[Rendered images with source text]

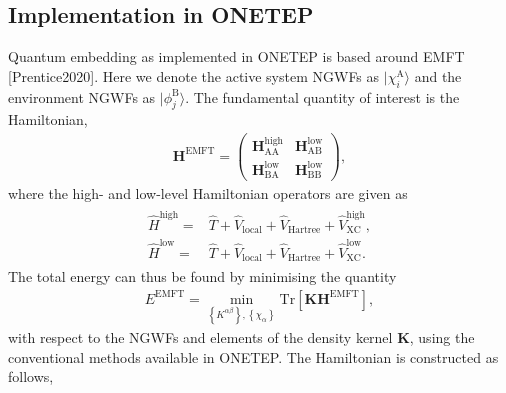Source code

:\documentclass[letterpaper,10pt,english]{sphinxmanual}
\begin{document}
\subsection{Implementation in ONETEP}
\label{\detokenize{EMFT_in_ONETEP:implementation-in-onetep}}
Quantum embedding as implemented in ONETEP is based around
EMFT {[}Prentice2020{]}. Here we denote the active system
NGWFs as \({\lvert\chi_i^\text{A}\rangle}\) and the environment NGWFs as
\({\lvert\phi_j^\text{B}\rangle}\). The fundamental quantity of interest is
the Hamiltonian,
\begin{equation*}
\begin{split}\textbf{H}^\text{EMFT}=\begin{pmatrix}
        \textbf{H}^\text{high}_\text{AA} & \textbf{H}^\text{low}_\text{AB} \\
        \textbf{H}^\text{low}_\text{BA} & \textbf{H}^\text{low}_\text{BB}
    \end{pmatrix},
    \label{eq:emft_ham}\end{split}
\end{equation*}
where the high- and low-level Hamiltonian operators are given as
\begin{equation*}
\begin{split}\begin{aligned}
    \hat{H}^\text{high}=&\hat{T}+\hat{V}_\text{local}+\hat{V}_\text{Hartree}+\hat{V}_\text{XC}^\text{high},\\
    \hat{H}^\text{low}=&\hat{T}+\hat{V}_\text{local}+\hat{V}_\text{Hartree}+\hat{V}_\text{XC}^\text{low}.\end{aligned}\end{split}
\end{equation*}
The total energy can thus be found by minimising the quantity
\begin{equation*}
\begin{split}E^\text{EMFT}=
    \min_{\left\{K^{\alpha\beta}\right\},\left\{\chi_\alpha\right\}}
    \text{Tr}\left[\textbf{K}\textbf{H}^\text{EMFT}\right],
    \label{eq:emft_energy}\end{split}
\end{equation*}
with respect to the NGWFs and elements of the density kernel
\(\textbf{K}\), using the conventional methods available in ONETEP.
The Hamiltonian is constructed as follows,
\end{document}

**Task to carry out**
The lines to write out run from the one with "Quantum embedding as" through the end of the records. Give them exactly, and only them.

**Exercise solution**
Quantum embedding as implemented in ONETEP is based around
EMFT {[}Prentice2020{]}. Here we denote the active system
NGWFs as \({\lvert\chi_i^\text{A}\rangle}\) and the environment NGWFs as
\({\lvert\phi_j^\text{B}\rangle}\). The fundamental quantity of interest is
the Hamiltonian,
\begin{equation*}
\begin{split}\textbf{H}^\text{EMFT}=\begin{pmatrix}
        \textbf{H}^\text{high}_\text{AA} & \textbf{H}^\text{low}_\text{AB} \\
        \textbf{H}^\text{low}_\text{BA} & \textbf{H}^\text{low}_\text{BB}
    \end{pmatrix},
    \label{eq:emft_ham}\end{split}
\end{equation*}
where the high- and low-level Hamiltonian operators are given as
\begin{equation*}
\begin{split}\begin{aligned}
    \hat{H}^\text{high}=&\hat{T}+\hat{V}_\text{local}+\hat{V}_\text{Hartree}+\hat{V}_\text{XC}^\text{high},\\
    \hat{H}^\text{low}=&\hat{T}+\hat{V}_\text{local}+\hat{V}_\text{Hartree}+\hat{V}_\text{XC}^\text{low}.\end{aligned}\end{split}
\end{equation*}
The total energy can thus be found by minimising the quantity
\begin{equation*}
\begin{split}E^\text{EMFT}=
    \min_{\left\{K^{\alpha\beta}\right\},\left\{\chi_\alpha\right\}}
    \text{Tr}\left[\textbf{K}\textbf{H}^\text{EMFT}\right],
    \label{eq:emft_energy}\end{split}
\end{equation*}
with respect to the NGWFs and elements of the density kernel
\(\textbf{K}\), using the conventional methods available in ONETEP.
The Hamiltonian is constructed as follows,
\end{document}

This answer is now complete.